Their administration was merely a squeeze, and nothing more, I suspect. They were conquerors, and for that you want only brute force – nothing to boast of, when you have it, since your strength is just an accident arising from the weakness of others. They grabbed what they could for the sake of what was to be got.

I read Heart of Darkness for the first time during the Christmas break. I was struck by such a sense of how current it seemed that, without wishing to appear ridiculous, I think it’s a very good allegory of the current government and their approach (captured by the quote above).
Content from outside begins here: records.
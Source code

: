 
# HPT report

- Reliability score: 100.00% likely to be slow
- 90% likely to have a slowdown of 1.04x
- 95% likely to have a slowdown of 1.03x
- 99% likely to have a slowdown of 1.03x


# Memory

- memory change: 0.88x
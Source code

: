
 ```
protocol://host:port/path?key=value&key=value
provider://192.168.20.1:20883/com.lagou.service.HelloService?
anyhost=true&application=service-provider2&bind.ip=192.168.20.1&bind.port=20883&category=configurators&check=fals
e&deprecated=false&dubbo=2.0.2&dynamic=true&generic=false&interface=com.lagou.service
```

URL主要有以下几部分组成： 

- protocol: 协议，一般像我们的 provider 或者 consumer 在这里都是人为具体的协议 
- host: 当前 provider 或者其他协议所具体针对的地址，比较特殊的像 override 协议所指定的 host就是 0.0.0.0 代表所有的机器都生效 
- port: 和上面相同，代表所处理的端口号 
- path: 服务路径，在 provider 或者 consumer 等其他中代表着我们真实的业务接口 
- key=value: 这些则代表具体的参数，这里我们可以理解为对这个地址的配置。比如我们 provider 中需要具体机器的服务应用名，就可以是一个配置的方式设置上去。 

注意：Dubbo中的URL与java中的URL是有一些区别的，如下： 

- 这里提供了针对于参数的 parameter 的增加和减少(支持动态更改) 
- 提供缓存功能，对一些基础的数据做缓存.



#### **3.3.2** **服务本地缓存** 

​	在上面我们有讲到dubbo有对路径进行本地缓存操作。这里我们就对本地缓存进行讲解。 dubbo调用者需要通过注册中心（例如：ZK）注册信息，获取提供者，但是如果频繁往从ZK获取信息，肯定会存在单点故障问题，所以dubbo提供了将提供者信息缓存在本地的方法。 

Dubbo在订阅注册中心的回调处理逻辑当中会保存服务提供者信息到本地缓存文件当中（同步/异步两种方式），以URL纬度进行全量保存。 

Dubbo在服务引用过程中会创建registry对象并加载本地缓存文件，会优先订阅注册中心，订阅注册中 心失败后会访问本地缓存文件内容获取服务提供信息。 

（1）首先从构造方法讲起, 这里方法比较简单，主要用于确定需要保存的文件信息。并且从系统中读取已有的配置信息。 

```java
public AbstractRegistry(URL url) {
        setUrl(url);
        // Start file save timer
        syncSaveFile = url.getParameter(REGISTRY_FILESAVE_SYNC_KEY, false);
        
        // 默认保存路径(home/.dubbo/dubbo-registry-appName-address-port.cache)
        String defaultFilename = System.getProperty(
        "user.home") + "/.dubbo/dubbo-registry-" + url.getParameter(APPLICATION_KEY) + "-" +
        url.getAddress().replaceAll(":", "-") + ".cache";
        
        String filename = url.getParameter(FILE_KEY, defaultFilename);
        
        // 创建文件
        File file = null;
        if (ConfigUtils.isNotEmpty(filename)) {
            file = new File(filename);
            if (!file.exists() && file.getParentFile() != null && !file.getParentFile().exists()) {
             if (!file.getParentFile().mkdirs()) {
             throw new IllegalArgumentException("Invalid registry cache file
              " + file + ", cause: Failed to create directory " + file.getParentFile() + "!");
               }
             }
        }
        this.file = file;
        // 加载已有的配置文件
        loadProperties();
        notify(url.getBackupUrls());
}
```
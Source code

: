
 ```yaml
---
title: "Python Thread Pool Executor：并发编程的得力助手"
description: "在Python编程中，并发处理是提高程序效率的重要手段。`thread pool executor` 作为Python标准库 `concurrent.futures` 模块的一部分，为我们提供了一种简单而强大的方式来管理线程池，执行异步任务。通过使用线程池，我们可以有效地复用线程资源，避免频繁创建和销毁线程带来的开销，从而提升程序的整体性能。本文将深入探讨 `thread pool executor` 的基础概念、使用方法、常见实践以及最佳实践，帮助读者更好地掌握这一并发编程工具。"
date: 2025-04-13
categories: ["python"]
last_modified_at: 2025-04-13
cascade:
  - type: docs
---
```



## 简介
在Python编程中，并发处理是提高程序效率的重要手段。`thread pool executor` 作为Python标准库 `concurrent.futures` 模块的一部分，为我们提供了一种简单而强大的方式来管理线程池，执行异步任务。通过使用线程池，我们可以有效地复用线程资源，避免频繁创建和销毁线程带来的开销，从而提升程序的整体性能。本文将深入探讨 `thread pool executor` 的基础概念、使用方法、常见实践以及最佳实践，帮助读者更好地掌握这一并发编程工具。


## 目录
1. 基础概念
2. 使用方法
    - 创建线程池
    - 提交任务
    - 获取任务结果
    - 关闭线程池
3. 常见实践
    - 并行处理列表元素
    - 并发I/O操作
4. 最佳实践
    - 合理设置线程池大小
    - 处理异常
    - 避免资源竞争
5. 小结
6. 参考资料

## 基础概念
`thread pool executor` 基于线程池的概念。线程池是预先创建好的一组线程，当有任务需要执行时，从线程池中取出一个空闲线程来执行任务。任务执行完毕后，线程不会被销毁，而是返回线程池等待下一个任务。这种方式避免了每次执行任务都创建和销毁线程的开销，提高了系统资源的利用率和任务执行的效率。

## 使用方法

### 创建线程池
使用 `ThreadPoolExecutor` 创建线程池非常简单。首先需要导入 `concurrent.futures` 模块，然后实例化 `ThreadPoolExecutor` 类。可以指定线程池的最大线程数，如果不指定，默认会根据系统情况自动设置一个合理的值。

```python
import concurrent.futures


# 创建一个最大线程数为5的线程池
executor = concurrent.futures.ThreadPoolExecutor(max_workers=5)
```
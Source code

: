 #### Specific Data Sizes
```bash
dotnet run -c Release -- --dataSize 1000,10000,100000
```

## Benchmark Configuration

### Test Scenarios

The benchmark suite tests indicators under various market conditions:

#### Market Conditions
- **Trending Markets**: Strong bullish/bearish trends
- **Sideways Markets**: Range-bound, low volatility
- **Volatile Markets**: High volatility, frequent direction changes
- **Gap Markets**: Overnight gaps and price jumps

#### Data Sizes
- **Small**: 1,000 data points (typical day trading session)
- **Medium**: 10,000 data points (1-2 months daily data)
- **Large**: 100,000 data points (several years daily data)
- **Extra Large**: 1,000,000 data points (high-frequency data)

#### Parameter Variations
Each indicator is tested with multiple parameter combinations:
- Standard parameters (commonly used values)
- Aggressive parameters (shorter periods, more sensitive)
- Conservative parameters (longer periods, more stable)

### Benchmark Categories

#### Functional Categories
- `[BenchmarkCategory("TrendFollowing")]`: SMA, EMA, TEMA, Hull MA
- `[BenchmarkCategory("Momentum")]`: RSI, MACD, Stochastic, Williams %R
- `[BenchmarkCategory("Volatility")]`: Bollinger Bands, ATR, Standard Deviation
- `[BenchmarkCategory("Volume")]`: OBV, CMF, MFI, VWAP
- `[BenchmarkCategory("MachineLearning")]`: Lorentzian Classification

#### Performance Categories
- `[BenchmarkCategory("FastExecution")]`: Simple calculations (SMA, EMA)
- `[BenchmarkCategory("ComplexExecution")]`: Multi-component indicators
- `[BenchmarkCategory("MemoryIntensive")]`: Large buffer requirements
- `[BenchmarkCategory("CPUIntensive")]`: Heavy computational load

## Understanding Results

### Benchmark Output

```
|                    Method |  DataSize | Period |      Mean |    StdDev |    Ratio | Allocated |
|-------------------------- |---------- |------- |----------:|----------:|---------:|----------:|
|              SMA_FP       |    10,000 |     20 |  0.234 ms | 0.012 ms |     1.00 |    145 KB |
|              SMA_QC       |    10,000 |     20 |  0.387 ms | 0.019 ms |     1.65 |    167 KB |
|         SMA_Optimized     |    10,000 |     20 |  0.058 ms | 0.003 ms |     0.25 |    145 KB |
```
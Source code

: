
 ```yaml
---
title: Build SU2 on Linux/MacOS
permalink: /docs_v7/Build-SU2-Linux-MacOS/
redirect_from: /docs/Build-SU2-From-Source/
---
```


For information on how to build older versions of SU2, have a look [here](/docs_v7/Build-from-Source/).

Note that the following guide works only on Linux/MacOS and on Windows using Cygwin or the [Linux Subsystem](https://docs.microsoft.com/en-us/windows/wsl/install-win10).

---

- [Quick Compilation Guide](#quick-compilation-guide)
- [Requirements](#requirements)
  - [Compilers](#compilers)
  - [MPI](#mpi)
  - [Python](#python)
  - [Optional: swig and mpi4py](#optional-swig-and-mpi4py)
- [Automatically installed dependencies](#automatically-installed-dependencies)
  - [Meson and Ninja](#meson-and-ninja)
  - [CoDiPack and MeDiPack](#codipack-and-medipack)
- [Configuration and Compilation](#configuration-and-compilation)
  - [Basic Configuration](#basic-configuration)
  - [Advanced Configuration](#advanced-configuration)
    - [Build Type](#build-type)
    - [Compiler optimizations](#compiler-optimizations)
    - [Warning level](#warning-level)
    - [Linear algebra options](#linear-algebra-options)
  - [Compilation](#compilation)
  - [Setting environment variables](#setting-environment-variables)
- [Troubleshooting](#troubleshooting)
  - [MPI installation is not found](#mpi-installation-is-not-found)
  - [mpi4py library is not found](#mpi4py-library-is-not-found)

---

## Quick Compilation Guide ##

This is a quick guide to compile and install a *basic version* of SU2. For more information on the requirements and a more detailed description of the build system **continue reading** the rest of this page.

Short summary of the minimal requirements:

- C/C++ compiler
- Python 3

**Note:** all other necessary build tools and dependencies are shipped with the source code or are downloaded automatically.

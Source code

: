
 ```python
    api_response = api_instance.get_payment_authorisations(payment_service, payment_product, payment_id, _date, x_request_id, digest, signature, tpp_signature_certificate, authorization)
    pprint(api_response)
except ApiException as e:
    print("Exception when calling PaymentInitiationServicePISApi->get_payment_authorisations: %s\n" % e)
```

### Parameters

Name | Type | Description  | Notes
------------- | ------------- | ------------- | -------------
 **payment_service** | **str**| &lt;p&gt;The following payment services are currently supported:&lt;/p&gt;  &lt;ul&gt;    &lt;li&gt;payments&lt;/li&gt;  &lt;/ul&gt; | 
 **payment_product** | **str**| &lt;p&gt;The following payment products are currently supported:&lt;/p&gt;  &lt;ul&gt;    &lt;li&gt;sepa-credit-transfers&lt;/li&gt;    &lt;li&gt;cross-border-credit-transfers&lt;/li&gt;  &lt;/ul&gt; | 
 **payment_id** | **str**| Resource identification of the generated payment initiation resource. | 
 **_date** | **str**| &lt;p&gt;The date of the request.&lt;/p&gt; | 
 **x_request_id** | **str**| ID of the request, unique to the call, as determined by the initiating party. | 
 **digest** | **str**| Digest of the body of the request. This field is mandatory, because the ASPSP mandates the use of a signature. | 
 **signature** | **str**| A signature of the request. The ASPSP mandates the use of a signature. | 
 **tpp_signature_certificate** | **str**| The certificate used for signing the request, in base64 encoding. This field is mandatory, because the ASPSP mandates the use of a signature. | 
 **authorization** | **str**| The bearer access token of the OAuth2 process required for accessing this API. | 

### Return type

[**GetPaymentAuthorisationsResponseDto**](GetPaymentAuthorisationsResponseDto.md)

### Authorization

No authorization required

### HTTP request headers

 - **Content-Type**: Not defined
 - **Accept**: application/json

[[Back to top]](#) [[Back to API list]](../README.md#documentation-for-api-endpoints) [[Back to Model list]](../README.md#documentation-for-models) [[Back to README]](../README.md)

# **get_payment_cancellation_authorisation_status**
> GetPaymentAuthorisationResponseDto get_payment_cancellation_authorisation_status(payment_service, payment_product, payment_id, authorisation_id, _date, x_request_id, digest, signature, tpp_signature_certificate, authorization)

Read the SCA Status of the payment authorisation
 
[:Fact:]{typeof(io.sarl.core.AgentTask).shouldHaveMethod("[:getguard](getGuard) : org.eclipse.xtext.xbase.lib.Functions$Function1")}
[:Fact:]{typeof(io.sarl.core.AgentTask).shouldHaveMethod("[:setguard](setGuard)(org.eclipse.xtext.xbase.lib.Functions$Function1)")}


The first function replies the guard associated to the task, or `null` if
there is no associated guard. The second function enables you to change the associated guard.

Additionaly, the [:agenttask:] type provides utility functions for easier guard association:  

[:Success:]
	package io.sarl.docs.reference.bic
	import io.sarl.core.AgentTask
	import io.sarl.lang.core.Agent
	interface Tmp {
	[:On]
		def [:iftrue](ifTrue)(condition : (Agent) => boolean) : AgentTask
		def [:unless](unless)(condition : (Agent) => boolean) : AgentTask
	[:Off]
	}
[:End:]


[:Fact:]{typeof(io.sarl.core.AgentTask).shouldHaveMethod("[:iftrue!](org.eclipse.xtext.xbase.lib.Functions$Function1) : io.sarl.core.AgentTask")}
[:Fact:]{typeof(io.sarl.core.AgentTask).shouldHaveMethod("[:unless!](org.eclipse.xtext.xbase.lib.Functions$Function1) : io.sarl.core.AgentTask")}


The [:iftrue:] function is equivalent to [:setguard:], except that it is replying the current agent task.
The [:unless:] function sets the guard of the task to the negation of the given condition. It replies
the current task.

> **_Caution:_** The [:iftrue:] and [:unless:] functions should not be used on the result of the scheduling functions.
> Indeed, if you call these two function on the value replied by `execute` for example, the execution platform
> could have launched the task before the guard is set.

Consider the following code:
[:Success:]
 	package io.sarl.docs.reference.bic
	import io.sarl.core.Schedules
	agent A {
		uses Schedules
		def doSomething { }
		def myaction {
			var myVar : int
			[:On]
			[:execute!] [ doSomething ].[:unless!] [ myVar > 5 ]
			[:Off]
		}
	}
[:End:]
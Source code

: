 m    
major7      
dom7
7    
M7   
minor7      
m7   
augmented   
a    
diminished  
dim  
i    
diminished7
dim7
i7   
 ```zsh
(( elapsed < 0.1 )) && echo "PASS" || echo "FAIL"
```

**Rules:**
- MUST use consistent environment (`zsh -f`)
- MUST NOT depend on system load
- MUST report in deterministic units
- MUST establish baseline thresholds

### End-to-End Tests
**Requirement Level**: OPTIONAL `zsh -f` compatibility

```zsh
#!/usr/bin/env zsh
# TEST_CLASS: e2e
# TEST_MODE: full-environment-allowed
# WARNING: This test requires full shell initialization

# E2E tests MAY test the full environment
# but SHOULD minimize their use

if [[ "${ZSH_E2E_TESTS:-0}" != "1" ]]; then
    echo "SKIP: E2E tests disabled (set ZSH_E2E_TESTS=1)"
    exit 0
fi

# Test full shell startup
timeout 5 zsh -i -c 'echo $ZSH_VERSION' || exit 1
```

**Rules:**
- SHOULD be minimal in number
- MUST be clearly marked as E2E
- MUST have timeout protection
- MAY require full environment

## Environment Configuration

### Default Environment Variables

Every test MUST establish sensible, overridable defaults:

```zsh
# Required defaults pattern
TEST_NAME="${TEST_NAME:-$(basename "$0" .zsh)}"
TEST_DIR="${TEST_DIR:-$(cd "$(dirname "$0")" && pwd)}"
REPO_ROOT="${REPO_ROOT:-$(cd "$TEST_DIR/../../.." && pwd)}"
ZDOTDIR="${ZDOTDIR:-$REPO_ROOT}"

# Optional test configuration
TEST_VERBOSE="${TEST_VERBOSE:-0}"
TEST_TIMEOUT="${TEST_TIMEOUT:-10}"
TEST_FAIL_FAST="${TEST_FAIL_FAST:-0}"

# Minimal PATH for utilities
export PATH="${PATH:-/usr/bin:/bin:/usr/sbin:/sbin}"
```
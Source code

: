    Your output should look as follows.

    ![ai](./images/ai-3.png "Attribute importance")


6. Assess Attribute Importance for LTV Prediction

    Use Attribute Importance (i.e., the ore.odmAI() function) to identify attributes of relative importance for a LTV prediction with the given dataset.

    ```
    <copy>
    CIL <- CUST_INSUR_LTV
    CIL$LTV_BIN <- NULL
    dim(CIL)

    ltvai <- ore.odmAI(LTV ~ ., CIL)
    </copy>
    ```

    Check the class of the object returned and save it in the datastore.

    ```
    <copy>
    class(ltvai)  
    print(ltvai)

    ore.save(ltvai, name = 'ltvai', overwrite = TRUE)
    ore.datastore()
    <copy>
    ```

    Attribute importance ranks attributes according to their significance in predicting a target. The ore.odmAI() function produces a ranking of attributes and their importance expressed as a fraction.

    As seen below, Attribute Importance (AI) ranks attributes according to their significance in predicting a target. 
At the level of the individual, the following descriptions by Marlow, Conrad’s explorer making his way up the Congo River to find a key person in a British Company’s empire-based operations, of the role of administrators within that Company put me in mind of most Ministers:

This papier-mâché Mephistopheles[;] it seemed to me that if I tried I could poke my forefinger through him, and would find nothing inside but a little loose dirt, maybe.

and

‘The groans of this sick person’, he said, ‘distract my attention. And without that it is extremely difficult to guard against clerical error in this climate’.

It’s not a cheery note, but I found a lot in Heart of Darkness and modestly suggest you add it to any reading you list you might have. Incidentally, it also means I shall be watching Apocalypse Now again in the near future.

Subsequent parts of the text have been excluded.